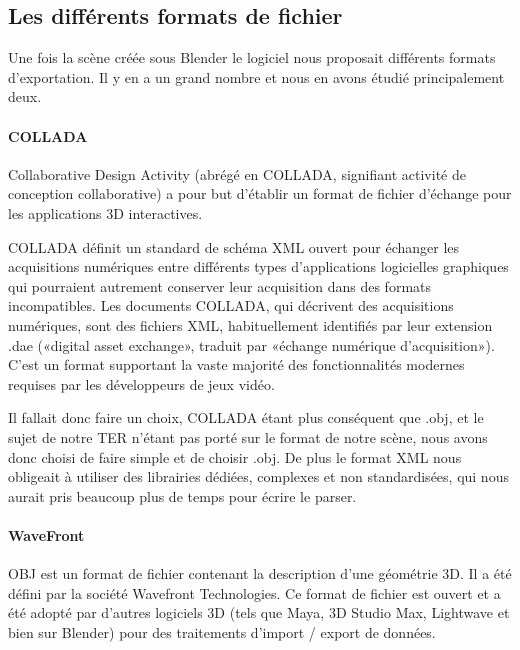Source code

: \documentclass[a4paper,12pt]{report}
\begin{document}
\subsection{Les différents formats de fichier}

Une fois la scène créée sous Blender le logiciel nous proposait différents formats d'exportation. Il y en a un grand nombre et nous en avons étudié principalement deux.

\paragraph{COLLADA}

Collaborative Design Activity (abrégé en COLLADA, signifiant activité de conception collaborative) a pour but d'établir un format de fichier d'échange pour les applications 3D interactives.

COLLADA définit un standard de schéma XML ouvert pour échanger les acquisitions numériques entre différents types d'applications logicielles graphiques qui pourraient autrement conserver leur acquisition dans des formats incompatibles. Les documents COLLADA, qui décrivent des acquisitions numériques, sont des fichiers XML, habituellement identifiés par leur extension .dae («digital asset exchange», traduit par «échange numérique d'acquisition»).
C'est un format supportant la vaste majorité des fonctionnalités modernes
requises par les développeurs de jeux vidéo. 

Il fallait donc faire un choix, COLLADA étant plus conséquent que .obj, et le sujet de notre TER n'étant pas porté sur le format de notre scène, 
nous avons donc choisi de faire simple et de choisir .obj. De plus le format XML nous obligeait à utiliser des librairies dédiées, complexes et non standardisées, qui nous aurait pris beaucoup plus de temps pour écrire le parser.

\paragraph{WaveFront}

OBJ est un format de fichier contenant la description d'une géométrie 3D. Il a été défini par la société Wavefront Technologies. Ce format de fichier est ouvert et a été adopté par d'autres logiciels 3D (tels que Maya, 3D Studio Max, Lightwave et bien sur Blender) pour des traitements d'import / export de données.
\end{document}
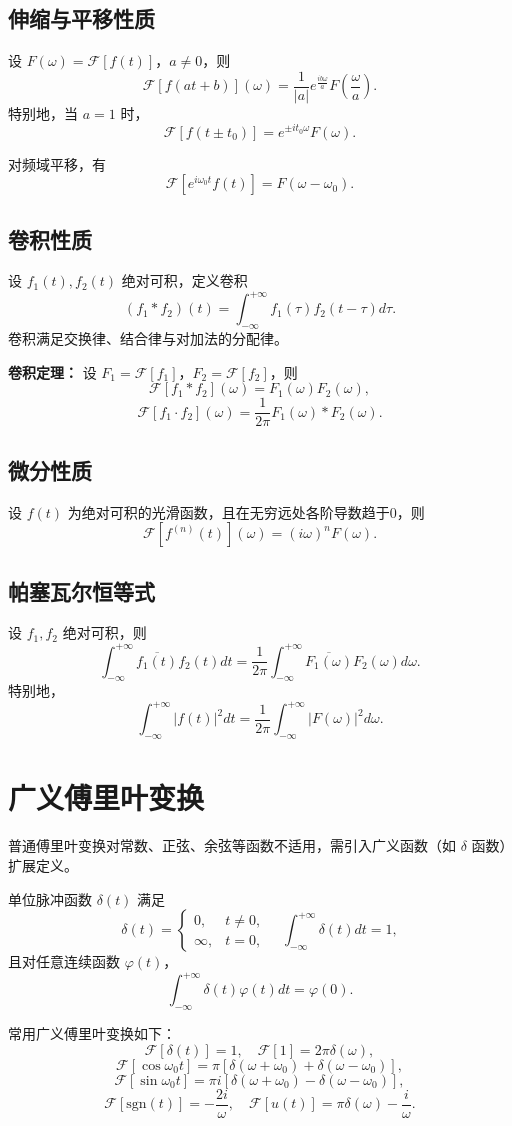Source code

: \subsection{伸缩与平移性质}
设 \( F(\omega)=\mathscr{F}[f(t)] \)，\( a\neq0 \)，则
\[
\mathscr{F}\left[f(at+b)\right](\omega)
=
\frac{1}{|a|} e^{\frac{i b \omega}{a}} F\left(\frac{\omega}{a}\right).
\]
特别地，当 \( a=1 \) 时，
\[
\mathscr{F}\left[f(t\pm t_0)\right]
=
e^{\pm i t_0 \omega} F(\omega).
\]

对频域平移，有
\[
\mathscr{F}\left[e^{i\omega_0 t}f(t)\right]
=
F(\omega-\omega_0).
\]

\subsection{卷积性质}
设 \( f_1(t),f_2(t) \) 绝对可积，定义卷积
\[
(f_1*f_2)(t)
=
\int_{-\infty}^{+\infty}f_1(\tau)f_2(t-\tau)d\tau.
\]
卷积满足交换律、结合律与对加法的分配律。

\textbf{卷积定理：}
设 \( F_1=\mathscr{F}[f_1] \)，\( F_2=\mathscr{F}[f_2] \)，则
\[
\mathscr{F}\left[f_1*f_2\right](\omega)
=
F_1(\omega)F_2(\omega),
\]
\[
\mathscr{F}\left[f_1\cdot f_2\right](\omega)
=
\frac{1}{2\pi}F_1(\omega)*F_2(\omega).
\]

\subsection{微分性质}
设 \( f(t) \) 为绝对可积的光滑函数，且在无穷远处各阶导数趋于0，则
\[
\mathscr{F}\left[f^{(n)}(t)\right](\omega)
=
(i\omega)^n F(\omega).
\]

\subsection{帕塞瓦尔恒等式}
设 \( f_1,f_2 \) 绝对可积，则
\[
\int_{-\infty}^{+\infty}\overline{f_1(t)}f_2(t)dt
=
\frac{1}{2\pi}\int_{-\infty}^{+\infty}\overline{F_1(\omega)}F_2(\omega)d\omega.
\]
特别地，
\[
\int_{-\infty}^{+\infty}|f(t)|^2dt
=
\frac{1}{2\pi}\int_{-\infty}^{+\infty}|F(\omega)|^2d\omega.
\]

\section{广义傅里叶变换}
普通傅里叶变换对常数、正弦、余弦等函数不适用，需引入广义函数（如 \( \delta \) 函数）扩展定义。

单位脉冲函数 \( \delta(t) \) 满足
\[
\delta(t)=
\begin{cases}
0, & t\neq0, \\
\infty, & t=0,
\end{cases}
\quad
\int_{-\infty}^{+\infty}\delta(t)dt=1,
\]
且对任意连续函数 \( \varphi(t) \)，
\[
\int_{-\infty}^{+\infty}\delta(t)\varphi(t)dt=\varphi(0).
\]

常用广义傅里叶变换如下：
\[
\mathscr{F}[\delta(t)]=1,\quad
\mathscr{F}[1]=2\pi\delta(\omega),
\]
\[
\mathscr{F}[\cos\omega_0 t]
=
\pi\left[\delta(\omega+\omega_0)+\delta(\omega-\omega_0)\right],
\]
\[
\mathscr{F}[\sin\omega_0 t]
=
\pi i\left[\delta(\omega+\omega_0)-\delta(\omega-\omega_0)\right],
\]
\[
\mathscr{F}[\text{sgn}(t)]=-\frac{2i}{\omega},\quad
\mathscr{F}[u(t)]=\pi\delta(\omega)-\frac{i}{\omega}.
\]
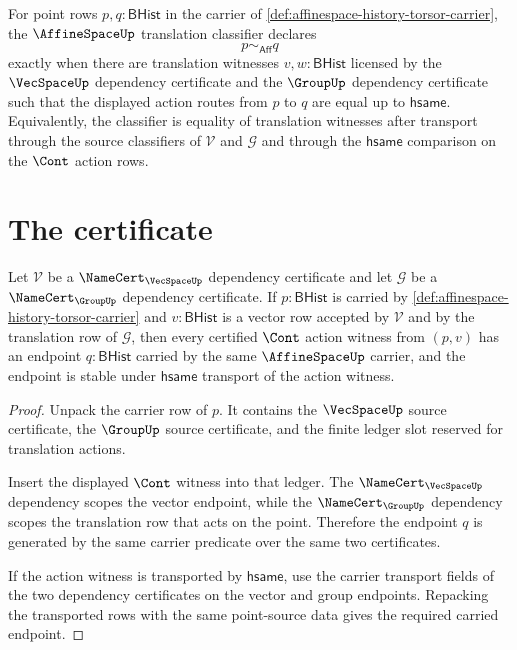 \begin{definition}
\label{def:affinespace-translation-classifier}
For point rows $p,q:\mathsf{BHist}$ in the carrier of \autoref{def:affinespace-history-torsor-carrier}, the $\AffineSpaceUp$ translation classifier declares
$$
p \sim_{\mathsf{Aff}} q
$$
exactly when there are translation witnesses $v,w:\mathsf{BHist}$ licensed by the $\VecSpaceUp$ dependency certificate and the $\GroupUp$ dependency certificate such that the displayed action routes from $p$ to $q$ are equal up to $\mathsf{hsame}$. Equivalently, the classifier is equality of translation witnesses after transport through the source classifiers of $\mathcal{V}$ and $\mathcal{G}$ and through the $\mathsf{hsame}$ comparison on the $\Cont$ action rows.
\end{definition}

\section{The certificate}
\label{sec:affinespace-certificate}

\begin{theorem}
\label{thm:affinespace-action-closure-obligation}
Let $\mathcal{V}$ be a $\NameCert_{\VecSpaceUp}$ dependency certificate and let $\mathcal{G}$ be a $\NameCert_{\GroupUp}$ dependency certificate. If $p:\mathsf{BHist}$ is carried by \autoref{def:affinespace-history-torsor-carrier} and $v:\mathsf{BHist}$ is a vector row accepted by $\mathcal{V}$ and by the translation row of $\mathcal{G}$, then every certified $\Cont$ action witness from $(p,v)$ has an endpoint $q:\mathsf{BHist}$ carried by the same $\AffineSpaceUp$ carrier, and the endpoint is stable under $\mathsf{hsame}$ transport of the action witness.
\end{theorem}
\begin{proof}
Unpack the carrier row of $p$. It contains the $\VecSpaceUp$ source certificate, the $\GroupUp$ source certificate, and the finite ledger slot reserved for translation actions.

Insert the displayed $\Cont$ witness into that ledger. The $\NameCert_{\VecSpaceUp}$ dependency scopes the vector endpoint, while the $\NameCert_{\GroupUp}$ dependency scopes the translation row that acts on the point. Therefore the endpoint $q$ is generated by the same carrier predicate over the same two certificates.

If the action witness is transported by $\mathsf{hsame}$, use the carrier transport fields of the two dependency certificates on the vector and group endpoints. Repacking the transported rows with the same point-source data gives the required carried endpoint.
\end{proof}

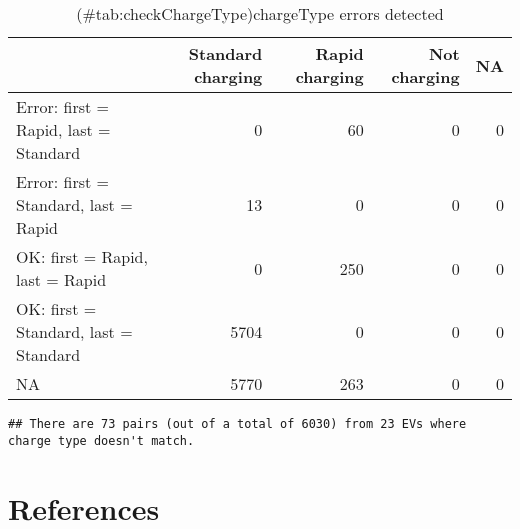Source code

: \documentclass[]{article}
\newenvironment{Shaded}{\begin{snugshade}}{\end{snugshade}}
\newcommand{\DecValTok}[1]{\textcolor[rgb]{0.00,0.00,0.81}{#1}}
\newcommand{\KeywordTok}[1]{\textcolor[rgb]{0.13,0.29,0.53}{\textbf{#1}}}
\newcommand{\NormalTok}[1]{#1}
\newcommand{\OperatorTok}[1]{\textcolor[rgb]{0.81,0.36,0.00}{\textbf{#1}}}
\newcommand{\StringTok}[1]{\textcolor[rgb]{0.31,0.60,0.02}{#1}}
\begin{document}
\begin{table}[t]

\caption{(\#tab:checkChargeType)chargeType errors detected}
\centering
\begin{tabular}{l|r|r|r|r}
\hline
  & Standard charging & Rapid charging & Not charging & NA\\
\hline
Error: first = Rapid, last = Standard & 0 & 60 & 0 & 0\\
\hline
Error: first = Standard, last = Rapid & 13 & 0 & 0 & 0\\
\hline
OK: first = Rapid, last = Rapid & 0 & 250 & 0 & 0\\
\hline
OK: first = Standard, last = Standard & 5704 & 0 & 0 & 0\\
\hline
NA & 5770 & 263 & 0 & 0\\
\hline
\end{tabular}
\end{table}

\begin{Shaded}
\end{Shaded}

\begin{verbatim}
## There are 73 pairs (out of a total of 6030) from 23 EVs where charge type doesn't match.
\end{verbatim}

\hypertarget{references}{%
\section{References}\label{references}}
\end{document}
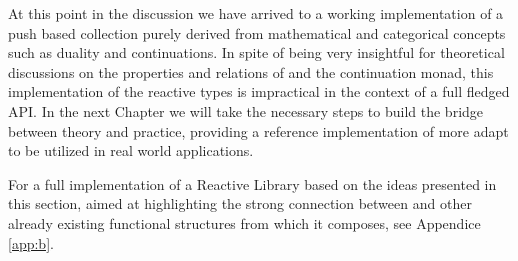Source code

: At this point in the discussion we have arrived to a working implementation of a push based collection purely derived from mathematical and categorical concepts such as duality and continuations. In spite of being very insightful for theoretical discussions on the properties and relations of  and the continuation monad, this implementation of the reactive types is impractical in the context of a full fledged API. In the next Chapter we will take the necessary steps to build the bridge between theory and practice, providing a reference implementation of  more adapt to be utilized in real world applications.

For a full implementation of a Reactive Library based on the ideas presented in this section, aimed at highlighting the strong connection between  and other already existing functional structures from which it composes, see Appendice \ref{app:b}. 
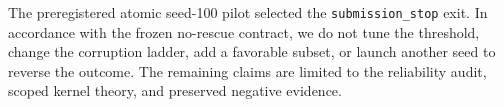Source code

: The preregistered atomic seed-100 pilot selected the
\texttt{submission\_stop} exit. In accordance with the frozen no-rescue
contract, we do not tune the threshold, change the corruption ladder,
add a favorable subset, or launch another seed to reverse the outcome.
The remaining claims are limited to the reliability audit, scoped
kernel theory, and preserved negative evidence.
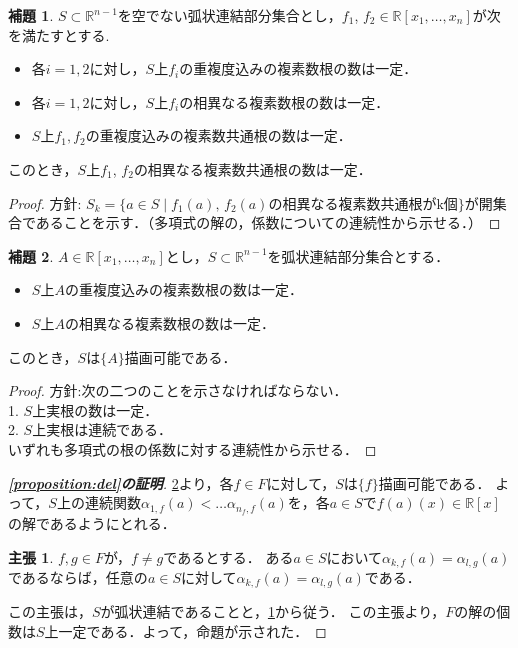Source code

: \documentclass[uplatex, dvipdfmx]{jsarticle}
\newcommand{\R}{\mathbb{R}}
\theoremstyle{definition}
\newtheorem{lemma}{補題}[section]
\newtheorem*{claim*}{主張}
\begin{document}
\begin{lemma}\label{lemma:del_1}
$S \subset \R^{n-1}$を空でない弧状連結部分集合とし，$f_1$, $f_2 \in \R[x_1, \dots, x_n]$が次を満たすとする.
\begin{itemize}
\item 各$i=1, 2$に対し，$S$上$f_i$の重複度込みの複素数根の数は一定．
\item 各$i=1, 2$に対し，$S$上$f_i$の相異なる複素数根の数は一定．
\item $S$上$f_1, f_2$の重複度込みの複素数共通根の数は一定．
\end{itemize}
このとき，$S$上$f_1$, $f_2$の相異なる複素数共通根の数は一定．
\end{lemma}
\begin{proof}
方針: $S_k = \{a \in S \mid \text{$f_1(a)$, $f_2(a)$の相異なる複素数共通根がk個} \}$が開集合であることを示す．（多項式の解の，係数についての連続性から示せる．）

\end{proof}

\begin{lemma}\label{lemma:del_2}
$A \in \R[x_1, \dots, x_n]$とし，$S \subset \R^{n-1}$を弧状連結部分集合とする．
\begin{itemize}
\item $S$上$A$の重複度込みの複素数根の数は一定．
\item $S$上$A$の相異なる複素数根の数は一定．
\end{itemize}
このとき，$S$は$\{A\}$描画可能である．
\end{lemma}

\begin{proof}
方針:次の二つのことを示さなければならない．\\
1.  $S$上実根の数は一定．\\
2.  $S$上実根は連続である．\\
いずれも多項式の根の係数に対する連続性から示せる．
\end{proof}

\begin{proof}[{\bf \cref{proposition:del}の証明}]
\cref{lemma:del_2}より，各$f \in F$に対して，$S$は$\{f\}$描画可能である．
よって，$S$上の連続関数$\alpha_{1,f}(a) < \dots \alpha_{n_f, f}(a)$を，各$a \in S$で$f(a)(x) \in \R[x]$の解であるようにとれる．

\begin{claim*}
$f, g \in F$が，$f \neq g$であるとする．
ある$a \in S$において$\alpha_{k,f}(a) = \alpha_{l,g}(a)$であるならば，任意の$a \in S$に対して$\alpha_{k,f}(a) = \alpha_{l,g}(a)$である．
\end{claim*}

この主張は，$S$が弧状連結であることと，\cref{lemma:del_1}から従う．
この主張より，$F$の解の個数は$S$上一定である．よって，命題が示された．
\end{proof}
\end{document}
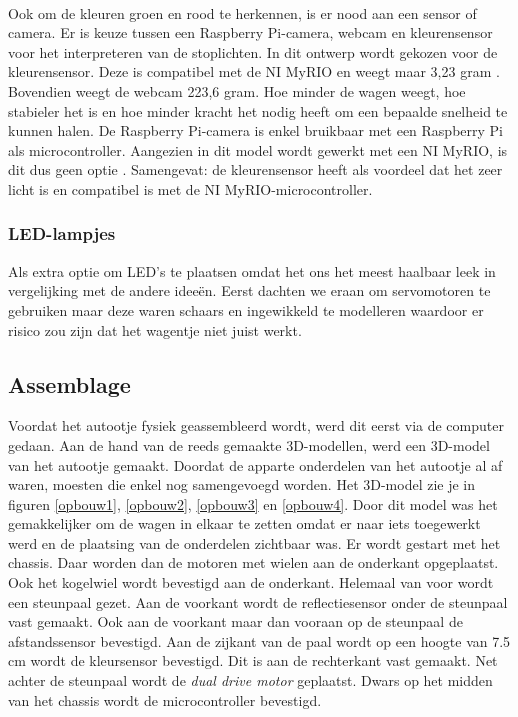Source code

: \documentclass[a4paper,twoside,kulak]{kulakreport} %
\begin{document}
~

Ook om de kleuren groen en rood te herkennen, is er nood aan een sensor of camera. Er is keuze tussen een Raspberry Pi-camera, webcam en kleurensensor voor het interpreteren van de stoplichten. In dit ontwerp wordt gekozen voor de kleurensensor. Deze is compatibel met de NI MyRIO en weegt maar 3,23 gram \cite{Webcam,TCS34725KleurSensorBOB}. Bovendien weegt de webcam 223,6 gram. Hoe minder de wagen weegt, hoe stabieler het is en hoe minder kracht het nodig heeft om een bepaalde snelheid te kunnen halen. De Raspberry Pi-camera is enkel bruikbaar met een Raspberry Pi als microcontroller. Aangezien in dit model wordt gewerkt met een NI MyRIO, is dit dus geen optie \cite{RPi-camera}. Samengevat: de kleurensensor heeft als voordeel dat het zeer licht is en compatibel is met de NI MyRIO-microcontroller. %
\label{Sensoren}


\subsubsection{LED-lampjes}\label{LED-lampjes}
Als extra optie om LED's te plaatsen omdat het ons het meest haalbaar leek in vergelijking met de andere ideeën. Eerst dachten we eraan om servomotoren te gebruiken maar deze waren schaars en ingewikkeld te modelleren waardoor er risico zou zijn dat het wagentje niet juist werkt.


\subsection{Assemblage}
Voordat het autootje fysiek geassembleerd wordt, werd dit eerst via de computer gedaan. Aan de hand van de reeds gemaakte 3D-modellen, werd een 3D-model van het autootje gemaakt. Doordat de apparte onderdelen van het autootje al af waren, moesten die enkel nog samengevoegd worden. Het 3D-model zie je in figuren \ref{opbouw1}, \ref{opbouw2}, \ref{opbouw3} en \ref{opbouw4}.
Door dit model was het gemakkelijker om de wagen in elkaar te zetten omdat er naar iets toegewerkt werd en de plaatsing van de onderdelen zichtbaar was. Er wordt gestart met het chassis. Daar worden dan de motoren met wielen aan de onderkant opgeplaatst. Ook het kogelwiel wordt bevestigd aan de onderkant. Helemaal van voor wordt een steunpaal gezet. Aan de voorkant wordt de reflectiesensor onder de steunpaal vast gemaakt. Ook aan de voorkant maar dan vooraan op de steunpaal de afstandssensor bevestigd. Aan de zijkant van de paal wordt op een hoogte van 7.5 cm wordt de kleursensor bevestigd. Dit is aan de rechterkant vast gemaakt. Net achter de steunpaal wordt de {\it dual drive motor} geplaatst. Dwars op het midden van het chassis wordt de microcontroller bevestigd.
\end{document}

□ □ □ □ □ □ □

- [EXERCISE DESCRIPTION]:
The answer must consist solely of the lines from the first line of the data through the line containing "Il fallait donc", inclusive, reproduced exactly and without pictures.

- [ANSWER TO THE PROBLEM]:
Source code

: \documentclass[a4paper,12pt]{report}
\begin{document}
\subsection{Les différents formats de fichier}

Une fois la scène créée sous Blender le logiciel nous proposait différents formats d'exportation. Il y en a un grand nombre et nous en avons étudié principalement deux.

\paragraph{COLLADA}

Collaborative Design Activity (abrégé en COLLADA, signifiant activité de conception collaborative) a pour but d'établir un format de fichier d'échange pour les applications 3D interactives.

COLLADA définit un standard de schéma XML ouvert pour échanger les acquisitions numériques entre différents types d'applications logicielles graphiques qui pourraient autrement conserver leur acquisition dans des formats incompatibles. Les documents COLLADA, qui décrivent des acquisitions numériques, sont des fichiers XML, habituellement identifiés par leur extension .dae («digital asset exchange», traduit par «échange numérique d'acquisition»).
C'est un format supportant la vaste majorité des fonctionnalités modernes
requises par les développeurs de jeux vidéo. 

Il fallait donc faire un choix, COLLADA étant plus conséquent que .obj, et le sujet de notre TER n'étant pas porté sur le format de notre scène, 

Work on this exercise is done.